Beginning with Oracle 12c, there's yet another way to check the usage. Fixed table x$ksmssinfo (probably Kernel Service, Memory Sga OS (level) Info) not only can tell you whether the memory page size is that of HugePages, but it can even map the SGA components with shared memory segments. The example below is from Oracle 184.108.40.206, where in-memory area is configured. (I removed the ipcs lines irrelevant to this Oracle instance in the example.)
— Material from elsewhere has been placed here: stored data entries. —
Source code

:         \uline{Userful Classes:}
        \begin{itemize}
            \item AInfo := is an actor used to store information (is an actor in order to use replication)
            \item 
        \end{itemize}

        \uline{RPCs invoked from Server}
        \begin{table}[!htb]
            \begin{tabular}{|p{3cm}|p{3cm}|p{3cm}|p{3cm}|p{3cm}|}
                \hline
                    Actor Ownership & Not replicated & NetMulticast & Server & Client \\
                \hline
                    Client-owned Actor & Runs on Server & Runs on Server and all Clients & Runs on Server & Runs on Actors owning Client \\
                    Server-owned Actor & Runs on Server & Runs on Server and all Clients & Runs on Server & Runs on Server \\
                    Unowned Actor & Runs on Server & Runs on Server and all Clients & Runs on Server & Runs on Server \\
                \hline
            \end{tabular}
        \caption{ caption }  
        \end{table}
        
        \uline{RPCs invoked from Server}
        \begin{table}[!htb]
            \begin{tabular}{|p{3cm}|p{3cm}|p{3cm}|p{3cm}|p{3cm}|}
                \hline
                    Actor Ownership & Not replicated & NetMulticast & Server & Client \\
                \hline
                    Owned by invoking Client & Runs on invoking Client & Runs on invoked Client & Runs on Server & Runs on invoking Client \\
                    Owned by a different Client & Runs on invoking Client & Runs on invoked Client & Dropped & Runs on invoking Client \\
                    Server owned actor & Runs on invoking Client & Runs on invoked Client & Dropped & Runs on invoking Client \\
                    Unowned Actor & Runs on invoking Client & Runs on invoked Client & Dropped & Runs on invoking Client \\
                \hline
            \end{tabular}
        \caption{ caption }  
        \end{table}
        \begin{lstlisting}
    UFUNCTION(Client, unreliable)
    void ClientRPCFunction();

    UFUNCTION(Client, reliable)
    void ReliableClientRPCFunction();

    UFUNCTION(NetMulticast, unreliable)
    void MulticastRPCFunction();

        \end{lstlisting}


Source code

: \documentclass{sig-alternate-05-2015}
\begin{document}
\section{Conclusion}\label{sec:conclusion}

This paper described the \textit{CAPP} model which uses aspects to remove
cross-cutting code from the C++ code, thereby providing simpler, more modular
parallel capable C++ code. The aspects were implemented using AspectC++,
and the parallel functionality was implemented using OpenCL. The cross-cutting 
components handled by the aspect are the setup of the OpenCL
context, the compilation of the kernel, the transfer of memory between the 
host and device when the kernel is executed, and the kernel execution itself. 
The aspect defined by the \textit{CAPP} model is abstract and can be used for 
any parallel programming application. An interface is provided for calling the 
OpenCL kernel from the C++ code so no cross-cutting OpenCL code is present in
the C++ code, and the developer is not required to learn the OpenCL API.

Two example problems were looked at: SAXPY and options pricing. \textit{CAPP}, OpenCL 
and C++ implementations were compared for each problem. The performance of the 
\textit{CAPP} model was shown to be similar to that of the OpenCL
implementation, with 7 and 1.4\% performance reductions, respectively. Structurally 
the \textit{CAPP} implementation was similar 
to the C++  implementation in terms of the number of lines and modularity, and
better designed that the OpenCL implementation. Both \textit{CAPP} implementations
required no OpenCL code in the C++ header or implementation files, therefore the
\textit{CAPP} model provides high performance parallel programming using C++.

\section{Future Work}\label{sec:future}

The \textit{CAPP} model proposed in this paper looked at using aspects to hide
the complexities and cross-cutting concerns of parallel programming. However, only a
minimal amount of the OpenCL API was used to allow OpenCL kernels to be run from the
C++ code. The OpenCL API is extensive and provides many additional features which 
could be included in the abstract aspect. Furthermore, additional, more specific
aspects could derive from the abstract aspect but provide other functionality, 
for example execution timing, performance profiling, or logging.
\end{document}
SQL> select "AREA NAME", "SEGMENT SIZE", "SIZE", pagesize, shmid from x$ksmssinfo; AREA NAME SEGMENT SIZE SIZE PAGESIZE SHMID -------------------- ------------ ---------- ---------- ---------- imc area rdonly 0 83886080 83886080 2097152 87588873 Variable Size 3288334336 3254779904 2097152 87621642 imc area default 0 3288334336 33554432 2097152 87621642 Redo Buffers 14680064 13844480 2097152 87654411 Fixed Size 4194304 2932736 2097152 87556104 skgm overhead 20480 20480 4096 87687180 SQL> !ipcs -m ------ Shared Memory Segments -------- key shmid owner perms bytes nattch status ... 0x00000000 87556104 oracle 640 4194304 25 0x00000000 87588873 oracle 640 83886080 25 0x00000000 87621642 oracle 640 3288334336 25 0x00000000 87654411 oracle 640 14680064 25 0x639dac14 87687180 oracle 640 20480 25
As you can see, this fixed table tells us HugePages is used except for Oracle's interface to the OS in the generic memory management layer (skgm overhead), which still uses the default 4 KB page size. The largest segment of 3288334336 bytes in size is in two parts: Variable Size (not the same as Variable Size shown by SQL*Plus command show sga, which excludes buffer cache) used for buffer cache and various SGA pools (shared pool, java pool, large pool), and part of the in-memory area or column store (imc area default 0). The second largest segment of 83886080 bytes contains the other part of in-memory area (imc area rdonly 0). The remaining two segments are obvious. But in spite of small sizes, they don't seem to be fully used.
For more about HugePages, see ../oranotes/HugePages.txt and the references cited therein.